Iron Range legislators' efforts to create a state-funded $240,000 forgivable loan program to lure young dentists to their region could be chalked up to lawmaking moxie -- or, in the context of a $1 billion state budget deficit, chutzpah.

But behind their move last week is a much bigger emerging story: A shortage of skilled workers lies ahead for Minnesota, not many years beyond the Great Recession of 2008-09.

Rural Minnesotans are already seeing it, noted state demographer Tom Gillaspy at Tuesday's "Minnesota's Future 3x3" forum at the University of Minnesota's Humphrey Institute. Already, medical professionals are in short supply in rural areas.

For the rest of the state, an unemployment rate that's been above 7 percent for 15 months likely is obscuring the view of what could be Minnesota's next great economic challenge. The retirement of the baby boomers is expected to combine with a declining number of young adults to bring the growth in the workforce "practically to nil" by 2020, Gillaspy said.

This won't just be Minnesota's problem. It will be a worldwide phenomenon. "The single most important demographic change in the world right now is the dramatic decline everywhere in birthrates" that began about 20 years ago, wrote futurist George Friedman in his 2009 book "The Next 100 Years."

Even in developing nations, the economic reward that once accrued to large families has vanished, Friedman noted. He predicts that by the 2020s, states and nations will be vigorously competing to do two things: increase the number of workers in their midst, and increase the skills and productivity of the workers they have.

Minnesota's leaders are understandably preoccupied with today's need for job growth. But state government's central mission is stewardship of Minnesota's long-term success. State leaders -- especially those who would be governor beginning in 2011 -- should prepare now to meet the labor challenge that's ahead.

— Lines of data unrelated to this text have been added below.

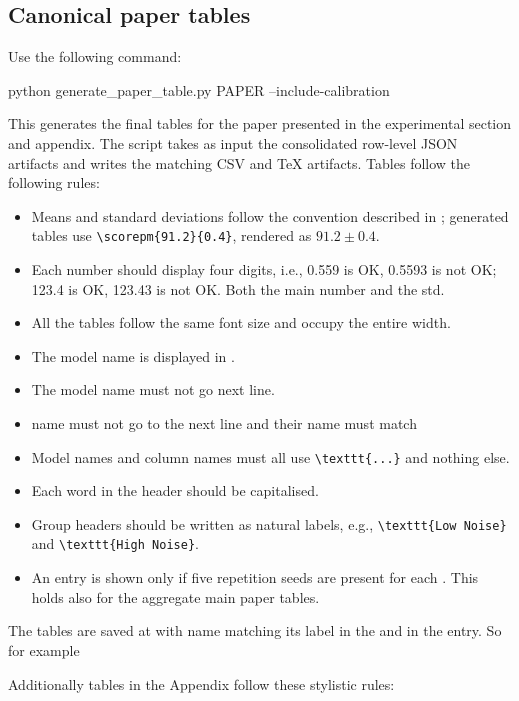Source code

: \documentclass[11pt]{article}
\begin{document}
\subsection{Canonical paper tables}
Use the following command:
\begin{DocCode}
python generate_paper_table.py PAPER --include-calibration
\end{DocCode}
This generates the final tables for the paper presented in the experimental section and appendix.
The script takes as input the consolidated row-level JSON artifacts and writes the matching CSV and TeX artifacts.
Tables follow the following rules:
\begin{itemize}
\item Means and standard deviations follow the convention described in ; generated tables use \verb|\scorepm{91.2}{0.4}|, rendered as \(91.2 \pm {\scriptstyle 0.4}\).
\item Each number should display four digits, i.e., 0.559 is OK, 0.5593 is not OK; 123.4 is OK, 123.43 is not OK. 
Both the main number and the std.
\item All the tables follow the same font size and occupy the entire width.
\item The model name is displayed in .
\item The model name must not go next line.
\item \termSimulator name must not go to the next line and their name must match 
\item Model names and column names must all use \verb|\texttt{...}| and nothing else.
\item Each word in the header should be capitalised.
\item Group headers should be written as natural labels, e.g., \verb|\texttt{Low Noise}| and \verb|\texttt{High Noise}|.
\item An entry is shown only if five repetition seeds are present for each \termSimulator.
This holds also for the aggregate main paper tables.
\end{itemize}
The tables are saved at  with name matching its label in the  and in the  entry.
So for example
\begin{DocCode}
\label{tab:acc_main_experiment_table}

\end{DocCode}
Additionally tables in the Appendix follow these stylistic rules:
\end{document}

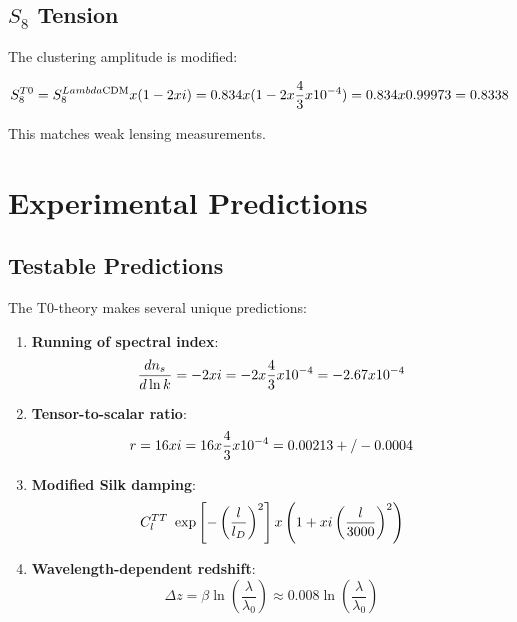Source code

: \documentclass[12pt,a4paper]{report}
\begin{document}
	\subsection{$S_8$ Tension}
	
	The clustering amplitude is modified:
	
	\begin{equation}
		S_8^{T0} = S_8^{\Lambda\text{CDM}} \times (1 - 2\xipar) = 0.834 \times (1 - 2 \times \frac{4}{3} \times 10^{-4}) = 0.834 \times 0.99973 = 0.8338
	\end{equation}
	
	This matches weak lensing measurements.
	
	\section{Experimental Predictions}
	\label{sec:predictions}
	
	\subsection{Testable Predictions}
	
	The T0-theory makes several unique predictions:
	
	\begin{enumerate}
		\item \textbf{Running of spectral index}:
		\begin{equation}
			\frac{dn_s}{d\ln k} = -2\xipar = -2 \times \frac{4}{3} \times 10^{-4} = -2.67 \times 10^{-4}
		\end{equation}
		
		\item \textbf{Tensor-to-scalar ratio}:
		\begin{equation}
			r = 16\xipar = 16 \times \frac{4}{3} \times 10^{-4} = 0.00213 \pm 0.0004
		\end{equation}
		
		\item \textbf{Modified Silk damping}:
		\begin{equation}
			C_\ell^{TT} \propto \exp\left[-\left(\frac{\ell}{\ell_D}\right)^2\right] \times \left(1 + \xipar \left(\frac{\ell}{3000}\right)^2\right)
		\end{equation}
		
		\item \textbf{Wavelength-dependent redshift}:
		\begin{equation}
			\Delta z = \beta \ln\left(\frac{\lambda}{\lambda_0}\right) \approx 0.008 \ln\left(\frac{\lambda}{\lambda_0}\right)
		\end{equation}
	\end{enumerate}
	
\end{document}
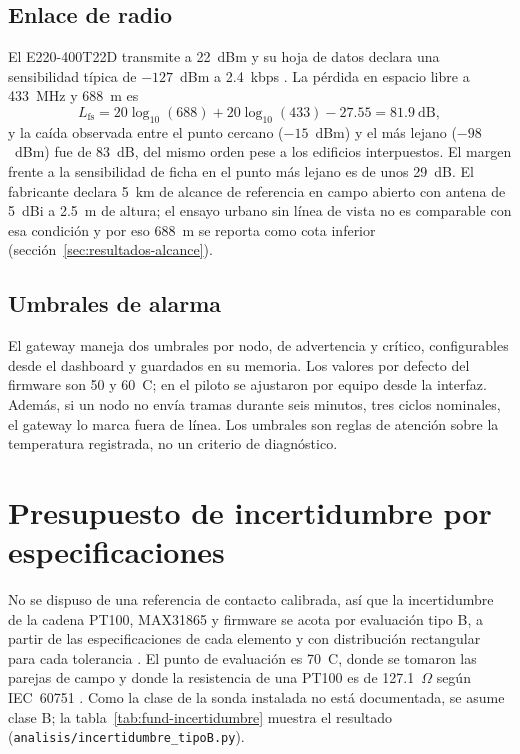 \subsection{Enlace de radio}
El E220-400T22D transmite a 22~dBm y su hoja de datos declara una sensibilidad típica de $-127$~dBm a 2.4~kbps \citep{e220manual}. La pérdida en espacio libre a 433~MHz y 688~m es
\begin{equation}
L_{\mathrm{fs}}=20\log_{10}(688)+20\log_{10}(433)-27.55=81.9~\mathrm{dB},
\label{eq:fund-fspl}
\end{equation}
y la caída observada entre el punto cercano ($-15$~dBm) y el más lejano ($-98$~dBm) fue de 83~dB, del mismo orden pese a los edificios interpuestos. El margen frente a la sensibilidad de ficha en el punto más lejano es de unos 29~dB. El fabricante declara 5~km de alcance de referencia en campo abierto con antena de 5~dBi a 2.5~m de altura; el ensayo urbano sin línea de vista no es comparable con esa condición y por eso 688~m se reporta como cota inferior (sección~\ref{sec:resultados-alcance}).

\subsection{Umbrales de alarma}
El gateway maneja dos umbrales por nodo, de advertencia y crítico, configurables desde el dashboard y guardados en su memoria. Los valores por defecto del firmware son 50 y 60~\textdegree C; en el piloto se ajustaron por equipo desde la interfaz. Además, si un nodo no envía tramas durante seis minutos, tres ciclos nominales, el gateway lo marca fuera de línea. Los umbrales son reglas de atención sobre la temperatura registrada, no un criterio de diagnóstico.

\section{Presupuesto de incertidumbre por especificaciones}
\label{sec:fund-incertidumbre}
No se dispuso de una referencia de contacto calibrada, así que la incertidumbre de la cadena PT100, MAX31865 y firmware se acota por evaluación tipo B, a partir de las especificaciones de cada elemento y con distribución rectangular para cada tolerancia \citep{jcgm2008}. El punto de evaluación es 70~\textdegree C, donde se tomaron las parejas de campo y donde la resistencia de una PT100 es de 127.1~$\Omega$ según IEC~60751 \citep{iec60751}. Como la clase de la sonda instalada no está documentada, se asume clase B; la tabla~\ref{tab:fund-incertidumbre} muestra el resultado (\texttt{analisis/incertidumbre\_tipoB.py}).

Sporadic, piecemeal efforts, such as the dental initiative proposed by the Legislature's Rangers, won't suffice. Minnesota needs a comprehensive strategy aimed at increasing both the number and the productivity of its workforce in 2020 and beyond. Its elements could include ideas like these heard Tuesday:

•Make Minnesota a magnet for young talent, both by keeping higher education strong and affordable and by promoting the state's entrepreneurial advantages. Dan Carr, CEO of the Collaborative and an authority on entrepreneurship, said that Minnesota is the leader in its 12-state region in new venture capital investments, and in 2008 was rated by the Wall Street Journal's MarketWatch the best metro area in the country for business. But Minnesotans aren't good at tooting that horn.

•Encourage older workers to retire later and retirees to engage in civic work, such as mentoring and tutoring young learners. Increasing elder productivity will require tearing down cultural impediments as much as policy ones, former U.S. Rep. Tim Penny said.

•Improve productivity in the public sector. As Gillaspy noted, competition keeps productivity high in the private sector. A similar attitude needs to infect the public sector and the public-private hybrid that is American health care.

These are only a sample of the ideas that belong on state leaders' agendas now. A full-blown Minnesota 2020 workforce strategy should also include improving early childhood education, worker retraining, high school and higher education completion, and the integration of immigrants as both workers and entrepreneurs.

"This is a pretty critical time," Gillaspy said. "To suggest that we can work our way out of this in some kind of linear evolutionary fashion is wrong. We need to be thinking about doing things very differently than we have in the past." Minnesota's candidates for governor can jump-start that thinking.